## Your instructions
Your job is to report every line of the entries that has "work".

## Data supplied
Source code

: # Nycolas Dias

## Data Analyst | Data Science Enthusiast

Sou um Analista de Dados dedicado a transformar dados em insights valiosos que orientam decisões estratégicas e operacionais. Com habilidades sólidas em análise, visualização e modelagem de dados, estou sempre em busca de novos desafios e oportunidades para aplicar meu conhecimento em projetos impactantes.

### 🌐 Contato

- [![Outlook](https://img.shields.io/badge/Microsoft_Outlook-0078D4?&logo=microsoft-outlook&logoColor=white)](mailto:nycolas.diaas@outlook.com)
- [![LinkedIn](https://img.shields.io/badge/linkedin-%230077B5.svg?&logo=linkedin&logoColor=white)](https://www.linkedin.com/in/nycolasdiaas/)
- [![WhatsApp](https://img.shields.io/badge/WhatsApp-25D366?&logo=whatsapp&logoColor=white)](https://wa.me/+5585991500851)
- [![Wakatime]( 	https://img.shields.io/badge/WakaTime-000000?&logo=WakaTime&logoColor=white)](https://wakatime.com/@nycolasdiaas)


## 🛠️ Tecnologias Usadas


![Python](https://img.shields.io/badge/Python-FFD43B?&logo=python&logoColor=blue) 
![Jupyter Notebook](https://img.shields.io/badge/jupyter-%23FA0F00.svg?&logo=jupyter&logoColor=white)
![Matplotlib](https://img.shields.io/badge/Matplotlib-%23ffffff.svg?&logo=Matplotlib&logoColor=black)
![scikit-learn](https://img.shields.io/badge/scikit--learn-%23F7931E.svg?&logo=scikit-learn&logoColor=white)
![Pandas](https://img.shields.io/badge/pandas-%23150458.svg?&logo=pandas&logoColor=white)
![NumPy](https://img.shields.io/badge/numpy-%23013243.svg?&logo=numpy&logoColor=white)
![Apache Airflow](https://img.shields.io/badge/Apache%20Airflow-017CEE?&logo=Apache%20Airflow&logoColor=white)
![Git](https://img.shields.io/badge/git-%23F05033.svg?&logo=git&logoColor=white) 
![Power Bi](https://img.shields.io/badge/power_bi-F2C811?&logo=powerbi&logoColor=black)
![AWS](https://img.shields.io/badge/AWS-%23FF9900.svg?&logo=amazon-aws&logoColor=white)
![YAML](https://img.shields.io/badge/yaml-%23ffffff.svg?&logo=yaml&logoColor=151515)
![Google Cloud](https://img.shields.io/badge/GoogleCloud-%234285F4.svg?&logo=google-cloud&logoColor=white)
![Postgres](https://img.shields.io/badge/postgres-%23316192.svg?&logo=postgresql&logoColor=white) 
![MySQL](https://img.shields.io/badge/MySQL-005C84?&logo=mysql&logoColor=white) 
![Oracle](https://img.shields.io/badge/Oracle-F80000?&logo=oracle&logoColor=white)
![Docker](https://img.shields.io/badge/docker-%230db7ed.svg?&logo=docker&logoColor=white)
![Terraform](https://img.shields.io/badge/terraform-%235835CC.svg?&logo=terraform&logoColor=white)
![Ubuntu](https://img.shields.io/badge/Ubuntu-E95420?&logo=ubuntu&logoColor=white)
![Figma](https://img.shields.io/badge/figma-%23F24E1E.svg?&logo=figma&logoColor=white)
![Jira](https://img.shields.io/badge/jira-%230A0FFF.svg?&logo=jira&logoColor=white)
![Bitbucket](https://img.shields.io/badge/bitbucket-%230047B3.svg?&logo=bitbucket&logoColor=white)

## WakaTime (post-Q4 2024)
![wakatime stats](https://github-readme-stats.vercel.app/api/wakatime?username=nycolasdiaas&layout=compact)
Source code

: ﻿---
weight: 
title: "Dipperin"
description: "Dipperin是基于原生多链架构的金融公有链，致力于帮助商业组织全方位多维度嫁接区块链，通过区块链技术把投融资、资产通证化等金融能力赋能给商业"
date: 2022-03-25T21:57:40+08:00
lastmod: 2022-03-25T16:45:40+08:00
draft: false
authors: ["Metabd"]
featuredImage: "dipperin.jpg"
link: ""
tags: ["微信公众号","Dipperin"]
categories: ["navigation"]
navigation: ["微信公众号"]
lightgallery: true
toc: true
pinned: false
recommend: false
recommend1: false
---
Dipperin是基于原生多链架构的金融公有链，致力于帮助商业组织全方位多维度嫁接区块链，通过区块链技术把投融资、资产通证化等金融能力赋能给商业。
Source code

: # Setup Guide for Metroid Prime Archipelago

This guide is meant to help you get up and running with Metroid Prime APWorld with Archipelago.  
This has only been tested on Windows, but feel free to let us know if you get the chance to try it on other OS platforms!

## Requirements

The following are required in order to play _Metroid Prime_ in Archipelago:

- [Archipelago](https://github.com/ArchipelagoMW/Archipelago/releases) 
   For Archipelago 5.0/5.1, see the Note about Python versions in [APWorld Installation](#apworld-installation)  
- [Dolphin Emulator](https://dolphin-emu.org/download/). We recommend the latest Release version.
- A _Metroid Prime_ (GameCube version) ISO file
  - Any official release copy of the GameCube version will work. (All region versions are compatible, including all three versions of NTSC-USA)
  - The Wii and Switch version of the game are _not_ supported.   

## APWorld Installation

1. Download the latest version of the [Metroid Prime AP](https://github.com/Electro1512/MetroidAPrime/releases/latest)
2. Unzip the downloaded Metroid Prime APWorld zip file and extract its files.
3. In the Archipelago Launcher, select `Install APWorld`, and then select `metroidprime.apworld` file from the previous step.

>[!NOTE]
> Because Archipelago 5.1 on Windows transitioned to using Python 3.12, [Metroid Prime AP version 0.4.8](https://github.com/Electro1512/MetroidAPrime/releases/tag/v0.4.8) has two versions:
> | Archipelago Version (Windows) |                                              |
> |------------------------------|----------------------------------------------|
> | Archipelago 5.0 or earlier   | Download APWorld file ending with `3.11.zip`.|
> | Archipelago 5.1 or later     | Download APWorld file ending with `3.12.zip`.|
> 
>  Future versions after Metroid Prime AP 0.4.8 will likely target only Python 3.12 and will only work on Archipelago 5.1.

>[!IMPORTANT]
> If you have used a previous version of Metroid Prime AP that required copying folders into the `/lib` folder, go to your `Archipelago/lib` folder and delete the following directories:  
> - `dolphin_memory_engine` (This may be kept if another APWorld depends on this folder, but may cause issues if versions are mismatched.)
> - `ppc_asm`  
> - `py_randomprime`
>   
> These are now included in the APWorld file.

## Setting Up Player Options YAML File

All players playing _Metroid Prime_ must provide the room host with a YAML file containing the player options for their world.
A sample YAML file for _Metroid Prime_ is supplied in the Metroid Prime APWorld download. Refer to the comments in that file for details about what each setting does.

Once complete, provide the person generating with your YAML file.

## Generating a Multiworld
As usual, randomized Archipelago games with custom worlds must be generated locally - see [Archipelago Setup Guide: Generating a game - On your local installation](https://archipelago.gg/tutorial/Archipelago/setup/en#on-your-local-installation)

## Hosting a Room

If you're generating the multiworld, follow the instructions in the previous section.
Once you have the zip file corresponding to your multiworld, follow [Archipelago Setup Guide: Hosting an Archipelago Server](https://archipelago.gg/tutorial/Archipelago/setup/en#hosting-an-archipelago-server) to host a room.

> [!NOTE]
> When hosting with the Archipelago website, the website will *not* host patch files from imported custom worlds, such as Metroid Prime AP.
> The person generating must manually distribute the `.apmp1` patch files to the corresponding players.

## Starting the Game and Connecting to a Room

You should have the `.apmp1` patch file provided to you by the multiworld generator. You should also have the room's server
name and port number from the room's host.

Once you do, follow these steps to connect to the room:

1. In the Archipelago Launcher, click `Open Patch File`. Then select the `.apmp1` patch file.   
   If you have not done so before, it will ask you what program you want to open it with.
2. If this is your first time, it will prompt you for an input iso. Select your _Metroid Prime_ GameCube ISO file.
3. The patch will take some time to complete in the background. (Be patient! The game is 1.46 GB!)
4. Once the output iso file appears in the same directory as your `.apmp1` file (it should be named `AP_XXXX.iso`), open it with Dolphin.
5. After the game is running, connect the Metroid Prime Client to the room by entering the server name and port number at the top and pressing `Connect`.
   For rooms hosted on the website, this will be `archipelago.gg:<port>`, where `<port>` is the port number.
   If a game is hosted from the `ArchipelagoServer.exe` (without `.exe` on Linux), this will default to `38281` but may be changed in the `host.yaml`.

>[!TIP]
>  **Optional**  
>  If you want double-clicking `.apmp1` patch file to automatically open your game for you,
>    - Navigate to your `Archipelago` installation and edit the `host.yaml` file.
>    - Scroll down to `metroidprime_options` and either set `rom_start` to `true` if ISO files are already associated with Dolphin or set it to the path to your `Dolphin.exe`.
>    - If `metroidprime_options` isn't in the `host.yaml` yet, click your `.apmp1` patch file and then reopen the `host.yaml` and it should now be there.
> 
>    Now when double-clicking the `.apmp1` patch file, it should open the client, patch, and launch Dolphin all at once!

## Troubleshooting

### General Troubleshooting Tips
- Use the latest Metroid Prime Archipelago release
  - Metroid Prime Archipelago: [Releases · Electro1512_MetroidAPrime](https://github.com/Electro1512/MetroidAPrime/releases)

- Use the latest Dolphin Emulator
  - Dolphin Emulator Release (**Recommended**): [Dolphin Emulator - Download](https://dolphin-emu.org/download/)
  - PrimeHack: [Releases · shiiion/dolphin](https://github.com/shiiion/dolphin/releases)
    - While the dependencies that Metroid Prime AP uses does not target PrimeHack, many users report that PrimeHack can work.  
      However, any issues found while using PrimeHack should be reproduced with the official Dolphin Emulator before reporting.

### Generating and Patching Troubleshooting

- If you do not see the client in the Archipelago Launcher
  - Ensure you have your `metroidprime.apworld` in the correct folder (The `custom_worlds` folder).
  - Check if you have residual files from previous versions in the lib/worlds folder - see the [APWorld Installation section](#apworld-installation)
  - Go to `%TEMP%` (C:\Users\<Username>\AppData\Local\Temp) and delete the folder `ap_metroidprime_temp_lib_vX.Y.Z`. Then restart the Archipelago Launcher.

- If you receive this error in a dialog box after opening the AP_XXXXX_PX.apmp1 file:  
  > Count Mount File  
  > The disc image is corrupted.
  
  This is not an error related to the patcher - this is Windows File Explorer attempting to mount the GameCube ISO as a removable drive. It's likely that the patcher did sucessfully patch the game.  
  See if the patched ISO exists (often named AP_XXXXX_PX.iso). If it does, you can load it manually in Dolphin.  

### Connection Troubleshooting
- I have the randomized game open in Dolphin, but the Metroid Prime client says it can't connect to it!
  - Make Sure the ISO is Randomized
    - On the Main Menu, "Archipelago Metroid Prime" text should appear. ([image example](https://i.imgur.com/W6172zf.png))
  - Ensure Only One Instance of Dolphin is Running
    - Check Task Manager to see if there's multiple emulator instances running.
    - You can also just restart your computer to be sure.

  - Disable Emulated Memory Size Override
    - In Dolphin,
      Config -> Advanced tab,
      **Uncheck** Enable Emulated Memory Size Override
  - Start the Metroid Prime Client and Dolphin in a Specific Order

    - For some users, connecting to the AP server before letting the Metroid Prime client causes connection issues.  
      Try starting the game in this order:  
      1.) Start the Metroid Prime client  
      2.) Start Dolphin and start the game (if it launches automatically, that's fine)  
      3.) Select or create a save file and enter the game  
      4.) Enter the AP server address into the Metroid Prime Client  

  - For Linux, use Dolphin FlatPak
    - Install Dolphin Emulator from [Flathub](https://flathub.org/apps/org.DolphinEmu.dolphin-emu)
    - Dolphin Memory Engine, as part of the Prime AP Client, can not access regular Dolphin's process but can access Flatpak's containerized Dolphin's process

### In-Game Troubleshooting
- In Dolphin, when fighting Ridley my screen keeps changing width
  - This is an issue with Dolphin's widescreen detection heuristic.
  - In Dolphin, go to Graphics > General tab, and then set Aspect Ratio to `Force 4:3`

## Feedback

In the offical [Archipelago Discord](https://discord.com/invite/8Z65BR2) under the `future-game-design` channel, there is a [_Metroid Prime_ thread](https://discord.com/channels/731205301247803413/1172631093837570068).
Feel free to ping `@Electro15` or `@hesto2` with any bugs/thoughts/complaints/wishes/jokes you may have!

## Answer section
  - Any official release copy of the GameCube version will work. (All region versions are compatible, including all three versions of NTSC-USA)
>  Future versions after Metroid Prime AP 0.4.8 will likely target only Python 3.12 and will only work on Archipelago 5.1.
    - While the dependencies that Metroid Prime AP uses does not target PrimeHack, many users report that PrimeHack can work.  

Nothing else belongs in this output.